Sans le mot de passe exact, ou du moins des indices très forts, craquer les passages du cryptage de la difficulté à pratiquement irréalisable.

Bien qu’il existe des outils open-source et des entreprises de récupération professionnelle qui se spécialisent dans ce type de travail, elles nécessitent toutes que le fichier JSON d’origine commence.

Le processus ne concerne pas l’intervention au niveau de la blockchain ou toute forme de réinitialisation; Il s’agit d’un exercice de craquement de mot de passe localisé appliqué à un fichier fortement protégé.

Même avec un matériel puissant, le travail implique de tester systématiquement les candidats de mot de passe à partir d’un espace de recherche fini, ce qui rend la qualité de tous les fragments rappelés essentiels au succès.

Les portefeuilles de prévente introduisent une complexité supplémentaire. Si le mauvais mot de passe est utilisé, le processus de décryptage peut toujours produire une graine d’apparence valide qui produit une adresse Ethereum, mais elle ne correspondra souvent pas à la cible prévue.

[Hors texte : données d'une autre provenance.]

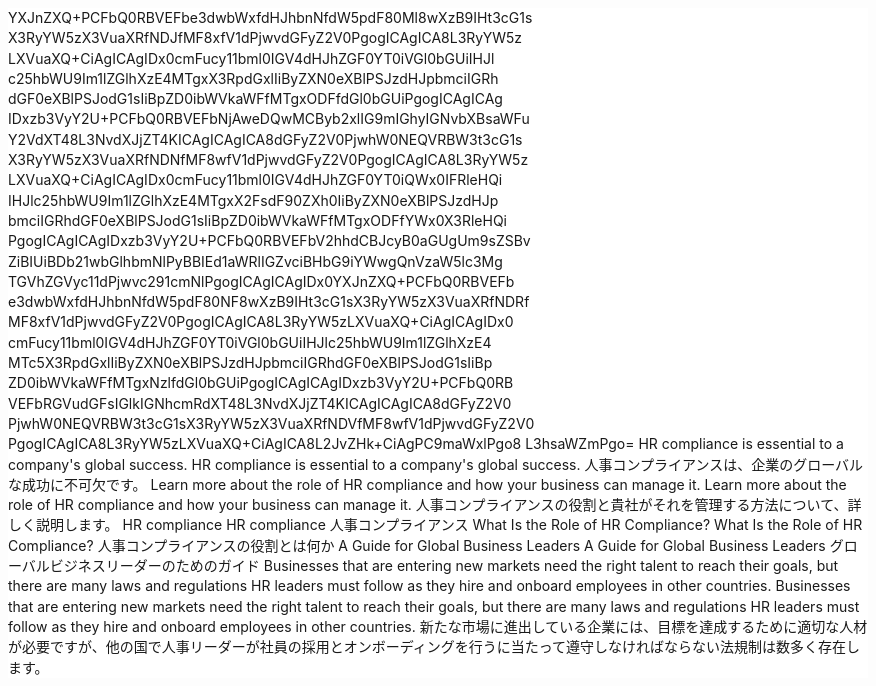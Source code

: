 YXJnZXQ+PCFbQ0RBVEFbe3dwbWxfdHJhbnNfdW5pdF80Ml8wXzB9IHt3cG1s
X3RyYW5zX3VuaXRfNDJfMF8xfV1dPjwvdGFyZ2V0PgogICAgICA8L3RyYW5z
LXVuaXQ+CiAgICAgIDx0cmFucy11bml0IGV4dHJhZGF0YT0iVGl0bGUiIHJl
c25hbWU9Im1lZGlhXzE4MTgxX3RpdGxlIiByZXN0eXBlPSJzdHJpbmciIGRh
dGF0eXBlPSJodG1sIiBpZD0ibWVkaWFfMTgxODFfdGl0bGUiPgogICAgICAg
IDxzb3VyY2U+PCFbQ0RBVEFbNjAweDQwMCByb2xlIG9mIGhyIGNvbXBsaWFu
Y2VdXT48L3NvdXJjZT4KICAgICAgICA8dGFyZ2V0PjwhW0NEQVRBW3t3cG1s
X3RyYW5zX3VuaXRfNDNfMF8wfV1dPjwvdGFyZ2V0PgogICAgICA8L3RyYW5z
LXVuaXQ+CiAgICAgIDx0cmFucy11bml0IGV4dHJhZGF0YT0iQWx0IFRleHQi
IHJlc25hbWU9Im1lZGlhXzE4MTgxX2FsdF90ZXh0IiByZXN0eXBlPSJzdHJp
bmciIGRhdGF0eXBlPSJodG1sIiBpZD0ibWVkaWFfMTgxODFfYWx0X3RleHQi
PgogICAgICAgIDxzb3VyY2U+PCFbQ0RBVEFbV2hhdCBJcyB0aGUgUm9sZSBv
ZiBIUiBDb21wbGlhbmNlPyBBIEd1aWRlIGZvciBHbG9iYWwgQnVzaW5lc3Mg
TGVhZGVyc11dPjwvc291cmNlPgogICAgICAgIDx0YXJnZXQ+PCFbQ0RBVEFb
e3dwbWxfdHJhbnNfdW5pdF80NF8wXzB9IHt3cG1sX3RyYW5zX3VuaXRfNDRf
MF8xfV1dPjwvdGFyZ2V0PgogICAgICA8L3RyYW5zLXVuaXQ+CiAgICAgIDx0
cmFucy11bml0IGV4dHJhZGF0YT0iVGl0bGUiIHJlc25hbWU9Im1lZGlhXzE4
MTc5X3RpdGxlIiByZXN0eXBlPSJzdHJpbmciIGRhdGF0eXBlPSJodG1sIiBp
ZD0ibWVkaWFfMTgxNzlfdGl0bGUiPgogICAgICAgIDxzb3VyY2U+PCFbQ0RB
VEFbRGVudGFsIGlkIGNhcmRdXT48L3NvdXJjZT4KICAgICAgICA8dGFyZ2V0
PjwhW0NEQVRBW3t3cG1sX3RyYW5zX3VuaXRfNDVfMF8wfV1dPjwvdGFyZ2V0
PgogICAgICA8L3RyYW5zLXVuaXQ+CiAgICA8L2JvZHk+CiAgPC9maWxlPgo8
L3hsaWZmPgo=
</internal-file>
      </reference>
    </header>
    <body>
      <trans-unit id="wpml_trans_unit_0_0_0">
        <source>HR compliance is essential to a company's global success.</source>
        <seg-source><mrk mid="0" mtype="seg">HR compliance is essential to a company's global success.</mrk></seg-source>
      <target xml:lang="ja"><mrk mid="0" mtype="seg">人事コンプライアンスは、企業のグローバルな成功に不可欠です。</mrk></target>
</trans-unit>
      <trans-unit id="wpml_trans_unit_0_0_1">
        <source>Learn more about the role of HR compliance and how your business can manage it.</source>
        <seg-source><mrk mid="0" mtype="seg">Learn more about the role of HR compliance and how your business can manage it.</mrk></seg-source>
      <target xml:lang="ja"><mrk mid="0" mtype="seg">人事コンプライアンスの役割と貴社がそれを管理する方法について、詳しく説明します。</mrk></target>
</trans-unit>
      <trans-unit id="wpml_trans_unit_1_0_0">
        <source>HR compliance</source>
        <seg-source><mrk mid="0" mtype="seg">HR compliance</mrk></seg-source>
      <target xml:lang="ja"><mrk mid="0" mtype="seg">人事コンプライアンス</mrk></target>
</trans-unit>
      <trans-unit id="wpml_trans_unit_2_0_0">
        <source>What Is the Role of HR Compliance?</source>
        <seg-source><mrk mid="0" mtype="seg">What Is the Role of HR Compliance?</mrk></seg-source>
      <target xml:lang="ja"><mrk mid="0" mtype="seg">人事コンプライアンスの役割とは何か</mrk></target>
</trans-unit>
      <trans-unit id="wpml_trans_unit_2_0_1">
        <source>A Guide for Global Business Leaders</source>
        <seg-source><mrk mid="0" mtype="seg">A Guide for Global Business Leaders</mrk></seg-source>
      <target xml:lang="ja"><mrk mid="0" mtype="seg">グローバルビジネスリーダーのためのガイド</mrk></target>
</trans-unit>
      <trans-unit id="wpml_trans_unit_3_0_0">
        <source>Businesses that are entering new markets need the right talent to reach their goals, but there are many laws and regulations HR leaders must follow as they hire and onboard employees in other countries.</source>
        <seg-source><mrk mid="0" mtype="seg">Businesses that are entering new markets need the right talent to reach their goals, but there are many laws and regulations HR leaders must follow as they hire and onboard employees in other countries.</mrk></seg-source>
      <target xml:lang="ja"><mrk mid="0" mtype="seg">新たな市場に進出している企業には、目標を達成するために適切な人材が必要ですが、他の国で人事リーダーが社員の採用とオンボーディングを行うに当たって遵守しなければならない法規制は数多く存在します。</mrk></target>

Cette bizarrerie signifie que les tentatives de récupération doivent inclure une étape de vérification pour s’assurer que l’adresse dérivée est en effet la bonne, éliminant tout avantage des soi-disant mèches.

Les discussions publiques dans les forums et la documentation des développeurs pour les outils de craquelage de mot de passe le soulignent constamment comme une contrainte majeure.

En pratique, les taux de récupération restent bas. Les services de récupération de mot de passe rapportent la plupart des succès lorsque les clients peuvent se rappeler des parties substantielles de leurs mots de passe d’origine, souvent en combinaison avec des listes de mots personnelles adaptées à des habitudes passées.

Même les praticiens les plus optimistes encadrent leurs résultats en termes de dictionnaires soigneusement contraints et d’années d’expertise accumulée plutôt que de résultats garantis.

Pour quelqu’un sous pluie Lõhmus, le point de départ est binaire. S’il n’a plus le fichier JSON de prévente ou de forts indices sur le mot de passe, la probabilité de récupérer 250 000 ETH est négligeable.

S’il a les deux, la tâche se déplace vers un effort d’ingénierie prolongé qui pourrait prendre des mois ou des années, avec une chance mesurable mais incertaine de succès.

Dans les deux cas, le résultat dépend moins de la curiosité du public et plus de ce qui a été préservé, et de la quantité de restes accessibles une décennie après l’achat.